Bir tokatla sadece teni değil, insana olan inancı da parçalanmıştı. O gün Jean Améry şunu anladı: İşkence, bedenin değil, insanın ruhunun sonsuza dek sakat kalmasıydı.[1]
Bugün, 21. yüzyılın ilerlemiş çağında bile, dünyanın dört bir yanında işkence hâlâ acı bir gerçek olarak karşımızda duruyor. Gözlerden uzak hücrelerde, savaş alanlarında, sorgu odalarında insan hakları sistematik biçimde ihlal ediliyor.
İşkence, sadece bireyleri değil, toplumları da derinden yaralıyor; korku, suskunluk ve adaletsizlik tohumları ekiyor.

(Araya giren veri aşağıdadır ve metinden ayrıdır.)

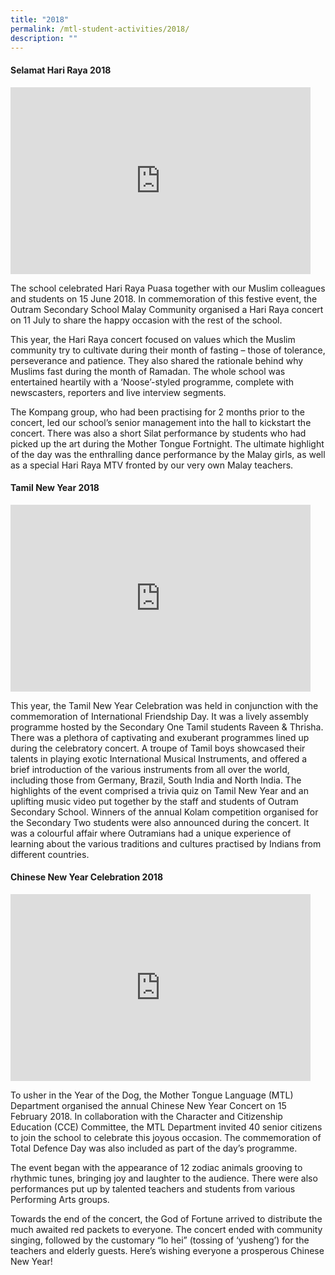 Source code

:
 ```yaml
---
title: "2018"
permalink: /mtl-student-activities/2018/
description: ""
---
```

#### **Selamat Hari Raya 2018**


<iframe allowfullscreen="true" height="299" width="480" frameborder="0" src="https://docs.google.com/presentation/d/e/2PACX-1vTGh4zwkqNWjUT5ZENXR1io_Fbag3VHuwvMXF9JGc7iXWZKCrcCncROchwg8I8yT7qG91RYgIFDXGUc/embed?start=false&amp;loop=false&amp;delayms=3000"></iframe>

The school celebrated Hari Raya Puasa together with our Muslim colleagues and students on 15 June 2018. In commemoration of this festive event, the Outram Secondary School Malay Community organised a Hari Raya concert on 11 July to share the happy occasion with the rest of the school.

This year, the Hari Raya concert focused on values which the Muslim community try to cultivate during their month of fasting – those of tolerance, perseverance and patience. They also shared the rationale behind why Muslims fast during the month of Ramadan. The whole school was entertained heartily with a ‘Noose’-styled programme, complete with newscasters, reporters and live interview segments.

The Kompang group, who had been practising for 2 months prior to the concert, led our school’s senior management into the hall to kickstart the concert. There was also a short Silat performance by students who had picked up the art during the Mother Tongue Fortnight. The ultimate highlight of the day was the enthralling dance performance by the Malay girls, as well as a special Hari Raya MTV fronted by our very own Malay teachers.

#### **Tamil New Year 2018**


<iframe allowfullscreen="true" height="299" width="480" frameborder="0" src="https://docs.google.com/presentation/d/e/2PACX-1vTrop1Z_v7wNRBSWem5VUdJdhZDgjFRzyv8SVoMdLimkJBvdmoB7f30twwNdCujsLI4hLorSXQos_gc/embed?start=false&amp;loop=false&amp;delayms=3000"></iframe>

This year, the Tamil New Year Celebration was held in conjunction with the commemoration of International Friendship Day. It was a lively assembly programme hosted by the Secondary One Tamil students Raveen & Thrisha. There was a plethora of captivating and exuberant programmes lined up during the celebratory concert. A troupe of Tamil boys showcased their talents in playing exotic International Musical Instruments, and offered a brief introduction of the various instruments from all over the world, including those from Germany, Brazil, South India and North India. The highlights of the event comprised a trivia quiz on Tamil New Year and an uplifting music video put together by the staff and students of Outram Secondary School. Winners of the annual Kolam competition organised for the Secondary Two students were also announced during the concert. It was a colourful affair where Outramians had a unique experience of learning about the various traditions and cultures practised by Indians from different countries.

#### **Chinese New Year Celebration 2018**


<iframe allowfullscreen="true" height="299" width="480" frameborder="0" src="https://docs.google.com/presentation/d/e/2PACX-1vRWeFTCZOKo8nccy07XCWElw8q960X5f4dHYqjeMJZsBMqnYAZNlYqarmK9qEGTQ4DvvYnZc3zLJWut/embed?start=false&amp;loop=false&amp;delayms=3000"></iframe>

To usher in the Year of the Dog, the Mother Tongue Language (MTL) Department organised the annual Chinese New Year Concert on 15 February 2018. In collaboration with the Character and Citizenship Education (CCE) Committee, the MTL Department invited 40 senior citizens to join the school to celebrate this joyous occasion. The commemoration of Total Defence Day was also included as part of the day’s programme.

The event began with the appearance of 12 zodiac animals grooving to rhythmic tunes, bringing joy and laughter to the audience. There were also performances put up by talented teachers and students from various Performing Arts groups.  

Towards the end of the concert, the God of Fortune arrived to distribute the much awaited red packets to everyone. The concert ended with community singing, followed by the customary “lo hei” (tossing of ‘yusheng’) for the teachers and elderly guests. Here’s wishing everyone a prosperous Chinese New Year!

İşkence mağduru, sadece bedeninde açılan yaraları değil; hukuk önünde yaşadığı derin adaletsizliği de taşıyor. Çünkü çoğu zaman, işkenceyi yapan güç ile ona hesap sorması gereken adalet mekanizması aynı yapının parçalarıdır.
Bir kere fiziksel acıya maruz kalır, sonra da hukuksuzluğun duvarına çarpar. Kendi yaralarını kanıtlamak zorunda bırakılır; kendi acısını ispat etmek için, onu inkâr eden bir düzene başvurur. İşkenceyi sadece hücrelerde aramamak gerekir; bazen adaletin suskun salonlarında da yankılanır.
Bu yüzden, Birleşmiş Milletler, 26 Haziran’ı “İşkence Mağdurlarına Destek Günü” olarak ilan etti. Bu özel gün, işkencenin her türlüsüne karşı durmak ve mağdurların seslerini duyurmak için küresel bir çağrıdır. İşkencenin ortadan kaldırılması, mağdurların onarıcı adalet ve rehabilitasyon hakkına kavuşması için atılmış hayati bir adımdır.
Bugün, işkencenin karanlık izlerine karşı insan haklarının ışığını daha da büyütmek için bir fırsattır. Ve bu sorumluluk, yalnızca mağdurların değil, tüm insanlığın omuzlarındadır.
Bugün, her birimizin sorumluluğu, işkencenin sadece geçmişin bir utancı değil, bugün hâlâ süren bir gerçeklik olduğunu bilmekle başlıyor. Suskun kalmamak, görmezden gelmemek, unutulmasına izin vermemek…
Her ses, her adım, her küçük destek; işkenceye karşı açılan büyük bir meydan okumadır.
Kaynakça:
[1] Jean Améry, İşkence: Bir Suçun Anatomisi (Jenseits von Schuld und Sühne).